Go to the line containing "and sets the write" in the records below. Repeat it and the lines after it exactly, all the way to the end.

(Items listed in a dataset)

⟨

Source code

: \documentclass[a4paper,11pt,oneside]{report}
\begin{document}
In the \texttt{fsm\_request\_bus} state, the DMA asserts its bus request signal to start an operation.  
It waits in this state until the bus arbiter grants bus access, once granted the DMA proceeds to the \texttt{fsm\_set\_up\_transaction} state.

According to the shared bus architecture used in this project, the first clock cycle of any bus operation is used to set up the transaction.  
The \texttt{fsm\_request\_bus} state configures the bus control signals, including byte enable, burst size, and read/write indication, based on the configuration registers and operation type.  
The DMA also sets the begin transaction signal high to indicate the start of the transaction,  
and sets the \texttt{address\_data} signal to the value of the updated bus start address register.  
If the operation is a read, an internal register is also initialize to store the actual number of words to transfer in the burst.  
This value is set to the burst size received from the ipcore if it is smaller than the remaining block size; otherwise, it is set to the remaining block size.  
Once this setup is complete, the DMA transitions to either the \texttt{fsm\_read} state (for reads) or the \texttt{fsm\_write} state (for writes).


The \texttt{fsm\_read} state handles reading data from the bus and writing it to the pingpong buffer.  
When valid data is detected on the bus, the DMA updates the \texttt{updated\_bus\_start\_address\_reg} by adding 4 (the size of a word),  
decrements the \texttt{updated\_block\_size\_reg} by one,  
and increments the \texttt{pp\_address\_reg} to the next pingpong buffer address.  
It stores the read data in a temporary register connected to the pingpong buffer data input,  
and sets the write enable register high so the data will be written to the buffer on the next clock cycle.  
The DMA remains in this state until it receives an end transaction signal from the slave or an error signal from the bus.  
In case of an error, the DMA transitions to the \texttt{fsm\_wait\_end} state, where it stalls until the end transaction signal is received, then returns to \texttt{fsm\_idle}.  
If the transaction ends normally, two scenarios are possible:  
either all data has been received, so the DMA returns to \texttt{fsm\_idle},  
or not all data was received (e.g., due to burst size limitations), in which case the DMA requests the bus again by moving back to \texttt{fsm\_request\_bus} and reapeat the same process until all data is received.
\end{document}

⟩

→ **Answer area**:
and sets the write enable register high so the data will be written to the buffer on the next clock cycle.  
The DMA remains in this state until it receives an end transaction signal from the slave or an error signal from the bus.  
In case of an error, the DMA transitions to the \texttt{fsm\_wait\_end} state, where it stalls until the end transaction signal is received, then returns to \texttt{fsm\_idle}.  
If the transaction ends normally, two scenarios are possible:  
either all data has been received, so the DMA returns to \texttt{fsm\_idle},  
or not all data was received (e.g., due to burst size limitations), in which case the DMA requests the bus again by moving back to \texttt{fsm\_request\_bus} and reapeat the same process until all data is received.
\end{document}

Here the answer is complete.